The fix — common sense 

The CBIS teachers’ statement says “We believe that our suggestions for the B.C. ministry’s Review of B.C. offshore schools are concrete, simple, and cost-effective. To put it bluntly, it’s common sense. Hopefully there will be change and a focus on supporting future international students and their families coming to Canada and current Canadian teachers abroad.”

They are advising the B.C. government provide the following:

On the ground representation. The B.C. government should provide a bilingual ministry of education representative in Seoul, who is readily available to help and advise teachers who are in crisis situations.

A designated bilingual representative who understands the local education laws and legal system of the country.
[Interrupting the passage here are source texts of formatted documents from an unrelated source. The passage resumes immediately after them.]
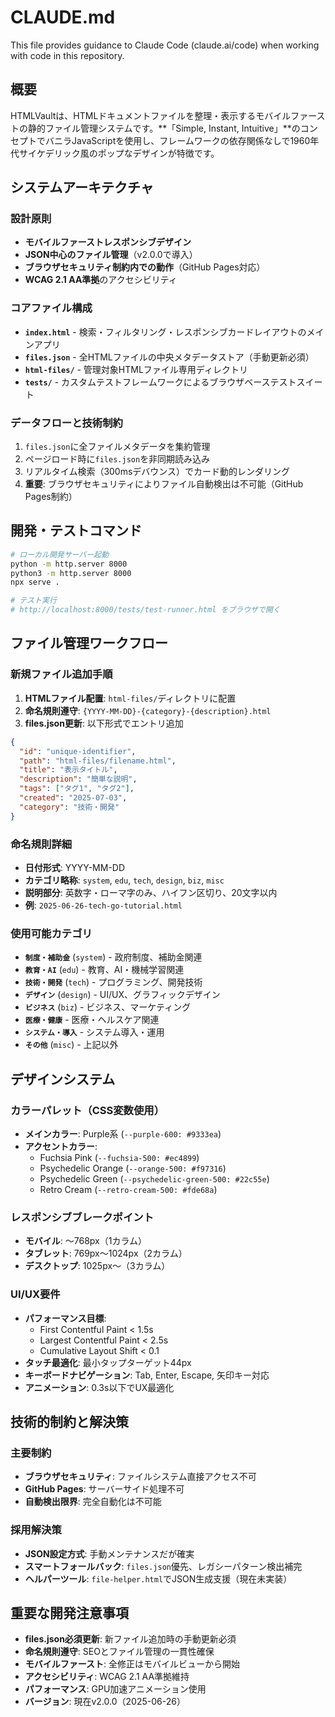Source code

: # CLAUDE.md

This file provides guidance to Claude Code (claude.ai/code) when working with code in this repository.

## 概要

HTMLVaultは、HTMLドキュメントファイルを整理・表示するモバイルファーストの静的ファイル管理システムです。**「Simple, Instant, Intuitive」**のコンセプトでバニラJavaScriptを使用し、フレームワークの依存関係なしで1960年代サイケデリック風のポップなデザインが特徴です。

## システムアーキテクチャ

### 設計原則
- **モバイルファーストレスポンシブデザイン**
- **JSON中心のファイル管理**（v2.0.0で導入）
- **ブラウザセキュリティ制約内での動作**（GitHub Pages対応）
- **WCAG 2.1 AA準拠**のアクセシビリティ

### コアファイル構成
- **`index.html`** - 検索・フィルタリング・レスポンシブカードレイアウトのメインアプリ
- **`files.json`** - 全HTMLファイルの中央メタデータストア（手動更新必須）
- **`html-files/`** - 管理対象HTMLファイル専用ディレクトリ
- **`tests/`** - カスタムテストフレームワークによるブラウザベーステストスイート

### データフローと技術制約
1. `files.json`に全ファイルメタデータを集約管理
2. ページロード時に`files.json`を非同期読み込み
3. リアルタイム検索（300msデバウンス）でカード動的レンダリング
4. **重要**: ブラウザセキュリティによりファイル自動検出は不可能（GitHub Pages制約）

## 開発・テストコマンド

```bash
# ローカル開発サーバー起動
python -m http.server 8000
python3 -m http.server 8000
npx serve .

# テスト実行
# http://localhost:8000/tests/test-runner.html をブラウザで開く
```

## ファイル管理ワークフロー

### 新規ファイル追加手順
1. **HTMLファイル配置**: `html-files/`ディレクトリに配置
2. **命名規則遵守**: `{YYYY-MM-DD}-{category}-{description}.html`
3. **files.json更新**: 以下形式でエントリ追加

```json
{
  "id": "unique-identifier",
  "path": "html-files/filename.html",
  "title": "表示タイトル",
  "description": "簡単な説明",
  "tags": ["タグ1", "タグ2"],
  "created": "2025-07-03",
  "category": "技術・開発"
}
```

### 命名規則詳細
- **日付形式**: YYYY-MM-DD
- **カテゴリ略称**: `system`, `edu`, `tech`, `design`, `biz`, `misc`
- **説明部分**: 英数字・ローマ字のみ、ハイフン区切り、20文字以内
- **例**: `2025-06-26-tech-go-tutorial.html`

### 使用可能カテゴリ
- **`制度・補助金`** (`system`) - 政府制度、補助金関連
- **`教育・AI`** (`edu`) - 教育、AI・機械学習関連
- **`技術・開発`** (`tech`) - プログラミング、開発技術
- **`デザイン`** (`design`) - UI/UX、グラフィックデザイン
- **`ビジネス`** (`biz`) - ビジネス、マーケティング
- **`医療・健康`** - 医療・ヘルスケア関連
- **`システム・導入`** - システム導入・運用
- **`その他`** (`misc`) - 上記以外

## デザインシステム

### カラーパレット（CSS変数使用）
- **メインカラー**: Purple系 (`--purple-600: #9333ea`)
- **アクセントカラー**: 
  - Fuchsia Pink (`--fuchsia-500: #ec4899`)
  - Psychedelic Orange (`--orange-500: #f97316`)
  - Psychedelic Green (`--psychedelic-green-500: #22c55e`)
  - Retro Cream (`--retro-cream-500: #fde68a`)

### レスポンシブブレークポイント
- **モバイル**: 〜768px（1カラム）
- **タブレット**: 769px〜1024px（2カラム）
- **デスクトップ**: 1025px〜（3カラム）

### UI/UX要件
- **パフォーマンス目標**: 
  - First Contentful Paint < 1.5s
  - Largest Contentful Paint < 2.5s
  - Cumulative Layout Shift < 0.1
- **タッチ最適化**: 最小タップターゲット44px
- **キーボードナビゲーション**: Tab, Enter, Escape, 矢印キー対応
- **アニメーション**: 0.3s以下でUX最適化

## 技術的制約と解決策

### 主要制約
- **ブラウザセキュリティ**: ファイルシステム直接アクセス不可
- **GitHub Pages**: サーバーサイド処理不可
- **自動検出限界**: 完全自動化は不可能

### 採用解決策
- **JSON設定方式**: 手動メンテナンスだが確実
- **スマートフォールバック**: `files.json`優先、レガシーパターン検出補完
- **ヘルパーツール**: `file-helper.html`でJSON生成支援（現在未実装）

## 重要な開発注意事項

- **files.json必須更新**: 新ファイル追加時の手動更新必須
- **命名規則遵守**: SEOとファイル管理の一貫性確保
- **モバイルファースト**: 全修正はモバイルビューから開始
- **アクセシビリティ**: WCAG 2.1 AA準拠維持
- **パフォーマンス**: GPU加速アニメーション使用
- **バージョン**: 現在v2.0.0（2025-06-26）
This representative would be part of the B.C. offshore inspections and would verify school licenses and any other legal documentation relating to the school and/or the teachers. This representative would not be part of the school administration and would be designated by the B.C. Ministry of Education.

A protocol for school probation and/or closure to ensure protection is provided for students, parents, and teachers in the case of probation or closure. The B.C. government should provide explicit support to parents and students ensuring students’ educational well-being.

Increased stability and accountability in school administration including clear protocols and higher standards for hiring and during inspections.

More inspections and follow-up if there is a turnover in administration, or if the school is without a principal for more than a month.

A clear chain of command for communication between teachers, administration and owners that encourages dialogue and helps find solutions. This would also offer support for teachers if they need to report administrative or ownership concerns without fear of repercussions.

Assurance for the protection of all B.C. certified teachers currently on  [Korean] E2 visas in B.C. offshore schools in South Korea.

Consequences and safety nets to keep school owners and operators accountable for protecting B.C.-certified teachers working in their offshore schools. Those would include fines and a warning system that both the owners and the ministry agree to that could warrant the revocation of the owners’ license if there is evidence of negligence. The teachers suggest a budget be established to provide teachers with representation from an international lawyer in any cases where the owners or operators neglect, abandon, or mistreat teachers.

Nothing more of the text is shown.